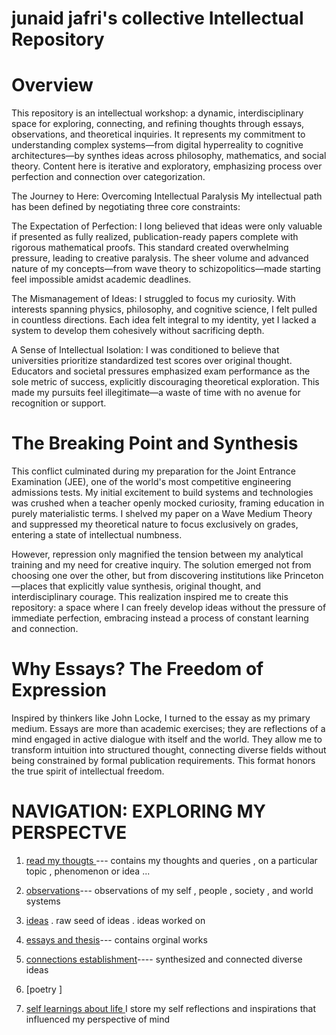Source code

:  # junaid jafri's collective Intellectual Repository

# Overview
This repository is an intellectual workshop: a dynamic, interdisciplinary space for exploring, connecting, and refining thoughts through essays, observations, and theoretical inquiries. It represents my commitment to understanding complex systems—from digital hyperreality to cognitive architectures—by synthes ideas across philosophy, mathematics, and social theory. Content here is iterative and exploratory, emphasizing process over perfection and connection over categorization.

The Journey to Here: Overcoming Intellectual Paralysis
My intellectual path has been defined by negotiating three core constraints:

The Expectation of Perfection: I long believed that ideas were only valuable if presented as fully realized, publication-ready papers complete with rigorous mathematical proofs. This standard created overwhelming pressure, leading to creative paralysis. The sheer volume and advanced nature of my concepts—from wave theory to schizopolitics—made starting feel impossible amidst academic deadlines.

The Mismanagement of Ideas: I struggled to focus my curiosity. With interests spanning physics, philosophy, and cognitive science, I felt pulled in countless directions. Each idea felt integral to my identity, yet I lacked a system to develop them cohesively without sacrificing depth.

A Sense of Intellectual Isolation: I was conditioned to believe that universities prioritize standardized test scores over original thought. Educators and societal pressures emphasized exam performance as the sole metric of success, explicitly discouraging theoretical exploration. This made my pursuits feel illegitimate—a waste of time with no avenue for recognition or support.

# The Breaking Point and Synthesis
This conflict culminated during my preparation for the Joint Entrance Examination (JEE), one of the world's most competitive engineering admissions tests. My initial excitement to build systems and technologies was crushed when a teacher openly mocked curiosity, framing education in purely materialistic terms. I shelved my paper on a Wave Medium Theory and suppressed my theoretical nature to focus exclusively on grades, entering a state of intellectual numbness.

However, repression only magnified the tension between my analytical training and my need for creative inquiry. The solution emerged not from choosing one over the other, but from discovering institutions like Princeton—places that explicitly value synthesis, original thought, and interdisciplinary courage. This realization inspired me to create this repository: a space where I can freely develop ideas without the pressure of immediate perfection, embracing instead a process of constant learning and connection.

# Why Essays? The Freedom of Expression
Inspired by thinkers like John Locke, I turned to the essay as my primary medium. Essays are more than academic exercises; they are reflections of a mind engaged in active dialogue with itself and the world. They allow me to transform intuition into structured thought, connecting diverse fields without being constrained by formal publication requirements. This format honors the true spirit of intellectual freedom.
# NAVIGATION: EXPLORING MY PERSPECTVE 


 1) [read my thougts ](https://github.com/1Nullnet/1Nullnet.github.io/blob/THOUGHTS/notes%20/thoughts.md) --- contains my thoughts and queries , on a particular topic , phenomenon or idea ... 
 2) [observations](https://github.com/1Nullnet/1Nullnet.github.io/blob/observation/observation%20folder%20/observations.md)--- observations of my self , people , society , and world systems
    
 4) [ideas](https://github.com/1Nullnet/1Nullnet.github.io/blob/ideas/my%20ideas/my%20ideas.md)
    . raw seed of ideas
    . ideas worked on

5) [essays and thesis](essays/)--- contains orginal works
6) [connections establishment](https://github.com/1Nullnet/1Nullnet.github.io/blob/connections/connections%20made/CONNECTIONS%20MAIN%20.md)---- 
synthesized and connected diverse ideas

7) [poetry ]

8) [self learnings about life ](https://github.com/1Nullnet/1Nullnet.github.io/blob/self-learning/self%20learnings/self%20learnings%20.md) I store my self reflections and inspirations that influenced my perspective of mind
==
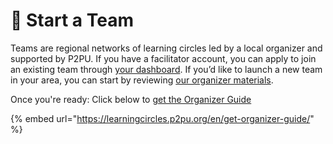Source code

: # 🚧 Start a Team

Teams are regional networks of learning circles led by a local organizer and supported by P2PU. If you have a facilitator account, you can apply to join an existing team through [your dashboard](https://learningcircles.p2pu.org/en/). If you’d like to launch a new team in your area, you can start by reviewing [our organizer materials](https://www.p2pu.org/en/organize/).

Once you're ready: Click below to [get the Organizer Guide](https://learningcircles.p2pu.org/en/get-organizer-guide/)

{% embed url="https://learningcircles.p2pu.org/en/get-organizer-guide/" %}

> _Aim of the task_
Using the entries above, copy out all lines that contain the string "contains".

> _Solution below_
 1) [read my thougts ](https://github.com/1Nullnet/1Nullnet.github.io/blob/THOUGHTS/notes%20/thoughts.md) --- contains my thoughts and queries , on a particular topic , phenomenon or idea ... 
5) [essays and thesis](essays/)--- contains orginal works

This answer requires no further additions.